* [Exercise details]
Please report how many lines in the following material hold the string "mithaiti", giving only the number.
───── Raw data
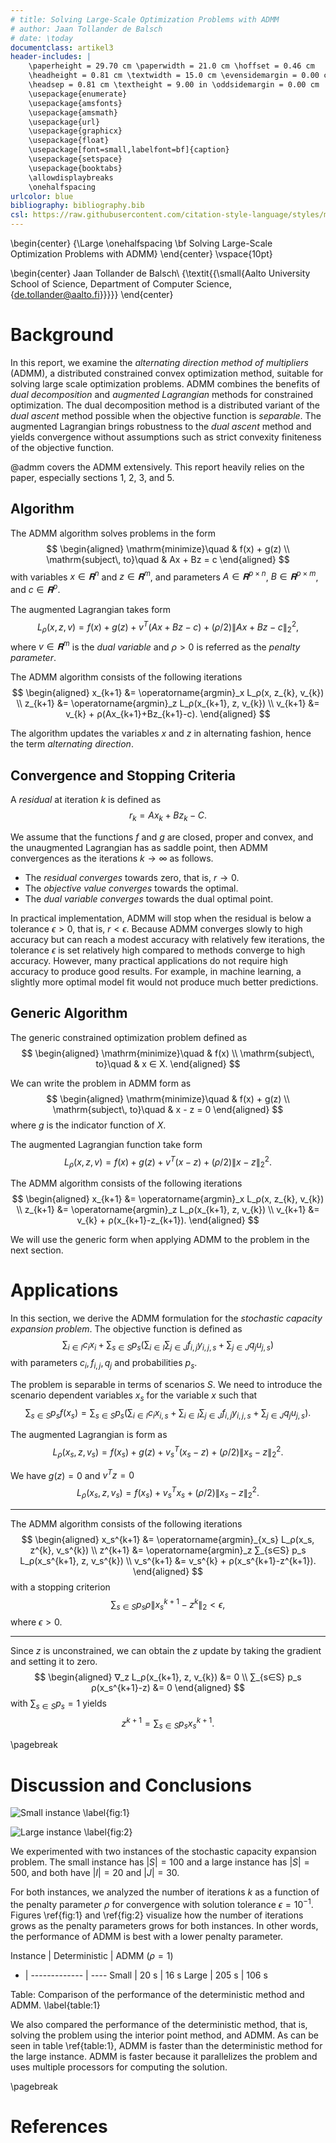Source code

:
 ```yaml
---
# title: Solving Large-Scale Optimization Problems with ADMM
# author: Jaan Tollander de Balsch
# date: \today
documentclass: artikel3
header-includes: |
    \paperheight = 29.70 cm \paperwidth = 21.0 cm \hoffset = 0.46 cm
    \headheight = 0.81 cm \textwidth = 15.0 cm \evensidemargin = 0.00 cm
    \headsep = 0.81 cm \textheight = 9.00 in \oddsidemargin = 0.00 cm
    \usepackage{enumerate}
    \usepackage{amsfonts}
    \usepackage{amsmath}
    \usepackage{url}
    \usepackage{graphicx}
    \usepackage{float}
    \usepackage[font=small,labelfont=bf]{caption}
    \usepackage{setspace}
    \usepackage{booktabs}
    \allowdisplaybreaks
    \onehalfspacing
urlcolor: blue
bibliography: bibliography.bib
csl: https://raw.githubusercontent.com/citation-style-language/styles/master/harvard-anglia-ruskin-university.csl
---
```


\begin{center}
{\Large \onehalfspacing \bf Solving Large-Scale Optimization Problems with ADMM}
\end{center}
\vspace{10pt}

\begin{center}
Jaan Tollander de Balsch\\
{\textit{{\small{Aalto University School of Science, Department of Computer Science, 
 \{de.tollander@aalto.fi\}}}}}
\end{center}

# Background
In this report, we examine the *alternating direction method of multipliers* (ADMM), a distributed constrained convex optimization method, suitable for solving large scale optimization problems. ADMM combines the benefits of *dual decomposition* and *augmented Lagrangian* methods for constrained optimization. The dual decomposition method is a distributed variant of the *dual ascent* method possible when the objective function is *separable*. The augmented Lagrangian brings robustness to the *dual ascent* method and yields convergence without assumptions such as strict convexity finiteness of the objective function.

@admm covers the ADMM extensively. This report heavily relies on the paper, especially sections 1, 2, 3, and 5.

## Algorithm
The ADMM algorithm solves problems in the form
$$
\begin{aligned}
\mathrm{minimize}\quad & f(x) + g(z) \\
\mathrm{subject\, to}\quad & Ax + Bz = c
\end{aligned}
$$
with variables $x∈𝐑^n$ and $z∈𝐑^m$, and parameters $A∈𝐑^{p×n}$, $B∈𝐑^{p×m}$, and $c∈𝐑^p.$

The augmented Lagrangian takes form
$$
L_ρ(x,z,v) = f(x) + g(z) + v^T (Ax+Bz-c) + (ρ/2) \|Ax+Bz-c\|_2^2,
$$
where $v∈𝐑^m$ is the *dual variable* and $ρ>0$ is referred as the *penalty parameter*.

The ADMM algorithm consists of the following iterations
$$
\begin{aligned}
x_{k+1} &= \operatorname{argmin}_x L_ρ(x, z_{k}, v_{k}) \\
z_{k+1} &= \operatorname{argmin}_z L_ρ(x_{k+1}, z, v_{k}) \\
v_{k+1} &= v_{k} + ρ(Ax_{k+1}+Bz_{k+1}-c).
\end{aligned}
$$

The algorithm updates the variables $x$ and $z$ in alternating fashion, hence the term *alternating direction*.


## Convergence and Stopping Criteria
A *residual* at iteration $k$ is defined as
$$
r_k = Ax_k + Bz_k - C.
$$

We assume that the functions $f$ and $g$ are closed, proper and convex, and the unaugmented Lagrangian has as saddle point, then ADMM convergences as the iterations $k→∞$ as follows.

* The *residual converges* towards zero, that is, $r→0$.
* The *objective value converges* towards the optimal.
* The *dual variable converges* towards the dual optimal point.

In practical implementation, ADMM will stop when the residual is below a tolerance $ϵ>0$, that is, $r<ϵ$.  Because ADMM converges slowly to high accuracy but can reach a modest accuracy with relatively few iterations, the tolerance $ϵ$ is set relatively high compared to methods converge to high accuracy. However, many practical applications do not require high accuracy to produce good results. For example, in machine learning, a slightly more optimal model fit would not produce much better predictions.


## Generic Algorithm
The generic constrained optimization problem defined as
$$
\begin{aligned}
\mathrm{minimize}\quad & f(x) \\
\mathrm{subject\, to}\quad & x ∈ X.
\end{aligned}
$$

We can write the problem in ADMM form as
$$
\begin{aligned}
\mathrm{minimize}\quad & f(x) + g(z) \\
\mathrm{subject\, to}\quad & x - z = 0
\end{aligned}
$$
where $g$ is the indicator function of $X$.

The augmented Lagrangian function take form
$$
L_ρ(x,z,v) = f(x) + g(z) + v^T (x-z) + (ρ/2) \|x-z\|_2^2.
$$

The ADMM algorithm consists of the following iterations
$$
\begin{aligned}
x_{k+1} &= \operatorname{argmin}_x L_ρ(x, z_{k}, v_{k}) \\
z_{k+1} &= \operatorname{argmin}_z L_ρ(x_{k+1}, z, v_{k}) \\
v_{k+1} &= v_{k} + ρ(x_{k+1}-z_{k+1}).
\end{aligned}
$$

We will use the generic form when applying ADMM to the problem in the next section.


# Applications
In this section, we derive the ADMM formulation for the *stochastic capacity expansion problem*. The objective function is defined as
$$
∑_{i∈I} c_i x_i + ∑_{s∈S} p_s \left(∑_{i∈I}∑_{j∈J}f_{i,j}y_{i,j,s} + ∑_{j∈J} q_j u_{j,s}\right)
$$
with parameters $c_i,f_{i,j},q_{j}$ and probabilities $p_s$.

The problem is separable in terms of scenarios $S$. We need to introduce the scenario dependent variables $x_s$ for the variable $x$ such that
$$
∑_{s∈S} p_s f(x_s) = ∑_{s∈S} p_s \left(∑_{i∈I} c_i x_{i,s} + ∑_{i∈I}∑_{j∈J}f_{i,j}y_{i,j,s} + ∑_{j∈J} q_j u_{j,s}\right).
$$

The augmented Lagrangian is form as
$$
L_ρ(x_s,z,v_s) = f(x_s) + g(z) + v_s^T (x_s - z) + (ρ/2) \|x_s-z\|_2^2.
$$

We have $g(z)=0$ and $v^T z = 0$
$$
L_ρ(x_s,z,v_s) = f(x_s) + v_s^T x_s + (ρ/2) \|x_s-z\|_2^2.
$$

<!-- $$
\begin{aligned}
& ∑_{s∈S} p_s L_ρ(x_s,z,v_s) = \\
& ∑_{s∈S} p_s \left(∑_{i∈I} c_i x_{i,s} + ∑_{i∈I}∑_{j∈J}f_{i,j}y_{i,j,s} + ∑_{j∈J} q_j u_{j,s} + v_s^T x_s + (ρ/2) \|x_s-z\|_2^2\right) 
\end{aligned}
$$ -->

---

The ADMM algorithm consists of the following iterations
$$
\begin{aligned}
x_s^{k+1} &= \operatorname{argmin}_{x_s} L_ρ(x_s, z^{k}, v_s^{k}) \\
z^{k+1} &= \operatorname{argmin}_z ∑_{s∈S} p_s L_ρ(x_s^{k+1}, z, v_s^{k}) \\
v_s^{k+1} &= v_s^{k} + ρ(x_s^{k+1}-z^{k+1}).
\end{aligned}
$$
with a stopping criterion
$$
∑_{s∈S} p_s ρ \|x_s^{k+1}-z^k\|_2 < ϵ,
$$
where $ϵ>0$.

---

Since $z$ is unconstrained, we can obtain the $z$ update by taking the gradient and setting it to zero.
$$
\begin{aligned}
∇_z L_ρ(x_{k+1}, z, v_{k}) &= 0 \\
∑_{s∈S} p_s ρ(x_s^{k+1}-z) &= 0
\end{aligned}
$$
with $∑_{s∈S} p_s=1$ yields
$$
z^{k+1} = ∑_{s∈S} p_s x_s^{k+1}.
$$


\pagebreak

# Discussion and Conclusions
![Small instance \label{fig:1}](figures/admm_small_instance.svg)

![Large instance \label{fig:2}](figures/admm_large_instance.svg)

We experimented with two instances of the stochastic capacity expansion problem. The small instance has $|S|=100$ and a large instance has $|S|=500$,  and both have $|I|=20$ and $|J|=30$. 

For both instances, we analyzed the number of iterations $k$ as a function of the penalty parameter $\rho$ for convergence with solution tolerance $ϵ=10^{-1}$. Figures \ref{fig:1} and \ref{fig:2} visualize how the number of iterations grows as the penalty parameters grows for both instances. In other words, the performance of ADMM is best with a lower penalty parameter.

Instance | Deterministic | ADMM ($ρ=1$)
- | ------------- | ----
Small | $20$ s | $16$ s
Large | $205$ s | $106$ s

Table: Comparison of the performance of the deterministic method and ADMM. \label{table:1}

We also compared the performance of the deterministic method, that is, solving the problem using the interior point method, and ADMM.  As can be seen in table \ref{table:1}, ADMM is faster than the deterministic method for the large instance. ADMM is faster because it parallelizes the problem and uses multiple processors for computing the solution.


\pagebreak

# References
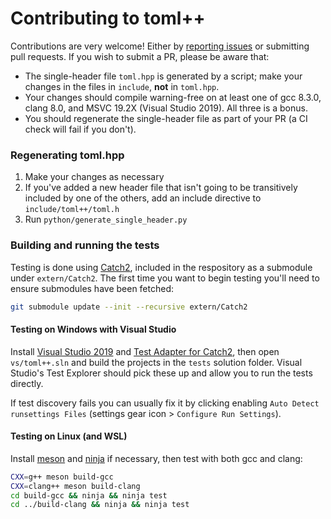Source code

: # Contributing to toml++
Contributions are very welcome! Either by [reporting issues] or submitting pull requests.
If you wish to submit a PR, please be aware that:
- The single-header file `toml.hpp` is generated by a script; make your changes in the files in
    `include`, **not** in `toml.hpp`.
- Your changes should compile warning-free on at least one of gcc 8.3.0, clang 8.0, and MSVC 19.2X
    (Visual Studio 2019). All three is a bonus.
- You should regenerate the single-header file as part of your PR (a CI check will fail if you don't).

### Regenerating toml.hpp
1. Make your changes as necessary
2. If you've added a new header file that isn't going to be transitively included by one of the
    others, add an include directive to `include/toml++/toml.h`
3. Run `python/generate_single_header.py`

### Building and running the tests
Testing is done using [Catch2], included in the respository as a submodule under `extern/Catch2`.
The first time you want to begin testing you'll need to ensure submodules have been fetched:  
```bash
git submodule update --init --recursive extern/Catch2
```

#### Testing on Windows with Visual Studio

Install [Visual Studio 2019] and [Test Adapter for Catch2], then open `vs/toml++.sln` and build the
projects in the `tests` solution folder. Visual Studio's Test Explorer should pick these up and
allow you to run the tests directly.

If test discovery fails you can usually fix it by clicking enabling
`Auto Detect runsettings Files` (settings gear icon > `Configure Run Settings`).

#### Testing on Linux (and WSL)
Install [meson] and [ninja] if necessary, then test with both gcc and clang:
```bash
CXX=g++ meson build-gcc
CXX=clang++ meson build-clang
cd build-gcc && ninja && ninja test
cd ../build-clang && ninja && ninja test
```

[Visual Studio 2019]: https://visualstudio.microsoft.com/vs/
[Test Adapter for Catch2]: https://marketplace.visualstudio.com/items?itemName=JohnnyHendriks.ext01
[reporting issues]: https://github.com/marzer/tomlplusplus/issues
[Catch2]: https://github.com/catchorg/Catch2
[meson]: https://mesonbuild.com/Getting-meson.html
[ninja]: https://github.com/ninja-build/ninja/wiki/Pre-built-Ninja-packages
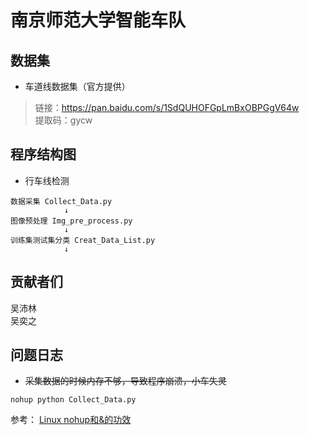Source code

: # 南京师范大学智能车队
## 数据集
- 车道线数据集（官方提供）
>链接：https://pan.baidu.com/s/1SdQUHOFGpLmBxOBPGgV64w  
提取码：gycw

## 程序结构图  
- 行车线检测  

```
数据采集 Collect_Data.py
            ↓
图像预处理 Img_pre_process.py
            ↓
训练集测试集分类 Creat_Data_List.py
            ↓
```


## 贡献者们  
吴沛林  
吴奕之  

## 问题日志
* ~~采集数据的时候内存不够，导致程序崩溃，小车失灵~~  
```解决方法
nohup python Collect_Data.py
```
参考： [Linux nohup和&的功效](https://www.cnblogs.com/laoyeye/p/9346330.html)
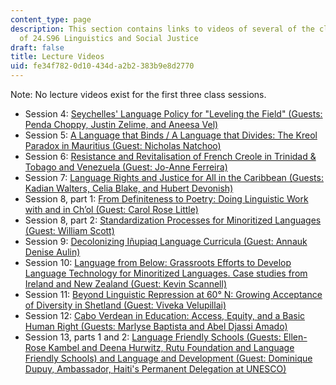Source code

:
 ```yaml
---
content_type: page
description: This section contains links to videos of several of the class sessions
  of 24.S96 Linguistics and Social Justice
draft: false
title: Lecture Videos
uid: fe34f782-0d10-434d-a2b2-383b9e8d2770
---
```

Note: No lecture videos exist for the first three class sessions.

- Session 4: [Seychelles' Language Policy for "Leveling the Field" (Guests: Penda Choppy, Justin Zelime, and Aneesa Vel)](https://www.facebook.com/watch/live/?ref=watch_permalink&v=1106464093514859)
- Session 5: [A Language that Binds / A Language that Divides: The Kreol Paradox in Mauritius (Guest: Nicholas Natchoo)](https://www.facebook.com/mithaiti/videos/1480217725696400/)
- Session 6: [Resistance and Revitalisation of French Creole in Trinidad & Tobago and Venezuela (Guest: Jo-Anne Ferreira)](https://www.facebook.com/mithaiti/videos/591832228633260)
- Session 7: [Language Rights and Justice for All in the Caribbean (Guests: Kadian Walters, Celia Blake, and Hubert Devonish)](https://www.facebook.com/mithaiti/videos/906543293177807)
- Session 8, part 1: [From Definiteness to Poetry: Doing Linguistic Work with and in Ch’ol (Guest: Carol Rose Little)](https://www.facebook.com/mithaiti/videos/1924435537748287)
- Session 8, part 2: [Standardization Processes for Minoritized Languages (Guest: William Scott)](https://www.facebook.com/mithaiti/videos/646739146733713)
- Session 9: [Decolonizing Iñupiaq Language Curricula (Guest: Annauk Denise Aulin)](https://www.facebook.com/mithaiti/videos/1074095393351185)
- Session 10: [Language from Below: Grassroots Efforts to Develop Language Technology for Minoritized Languages. Case studies from Ireland and New Zealand (Guest: Kevin Scannell)](https://www.facebook.com/mithaiti/videos/1060463734714819)
- Session 11: [Beyond Linguistic Repression at 60° N: Growing Acceptance of Diversity in Shetland (Guest: Viveka Velupillai)](https://www.facebook.com/mithaiti/videos/1232893307196216)
- Session 12: [Cabo Verdean in Education: Access, Equity, and a Basic Human Right (Guests: Marlyse Baptista and Abel Djassi Amado)](https://www.facebook.com/mithaiti/videos/418890529949008)
- Session 13, parts 1 and 2: [Language Friendly Schools (Guests: Ellen-Rose Kambel and Deena Hurwitz, Rutu Foundation and Language Friendly Schools) and Language and Development (Guest: Dominique Dupuy, Ambassador, Haiti's Permanent Delegation at UNESCO)](https://www.facebook.com/mithaiti/videos/628206811699546)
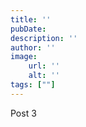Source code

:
 ```yaml
---
title: ''
pubDate: 
description: ''
author: ''
image:
    url: ''
    alt: ''
tags: [""]
---
```


Post 3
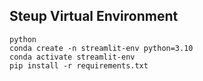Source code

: ## Steup Virtual Environment

```
python
conda create -n streamlit-env python=3.10
conda activate streamlit-env
pip install -r requirements.txt
```
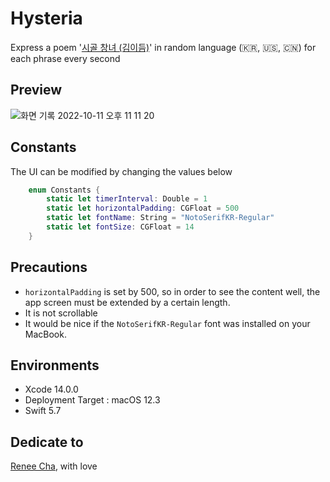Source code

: # Hysteria
Express a poem '[시골 창녀 (김이듬)](https://poemlucky.tistory.com/423)' in random language (🇰🇷, 🇺🇸, 🇨🇳) for each phrase every second

## Preview
![화면 기록 2022-10-11 오후 11 11 20](https://user-images.githubusercontent.com/20410193/195115407-3345cf9f-e52a-4af7-aa1f-67403da2ae0f.gif)

## Constants

The UI can be modified by changing the values below

```swift
    enum Constants {
        static let timerInterval: Double = 1
        static let horizontalPadding: CGFloat = 500
        static let fontName: String = "NotoSerifKR-Regular"
        static let fontSize: CGFloat = 14
    }
```

## Precautions
-  `horizontalPadding` is set by 500,  so in order to see the content well, the app screen must be extended by a certain length.
- It is not scrollable
- It would be nice if the `NotoSerifKR-Regular` font was installed on your MacBook.

## Environments
- Xcode 14.0.0
- Deployment Target : macOS 12.3
- Swift 5.7

## Dedicate to
[Renee Cha](renee-cha.com), with love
──────────
* [Task solution]
10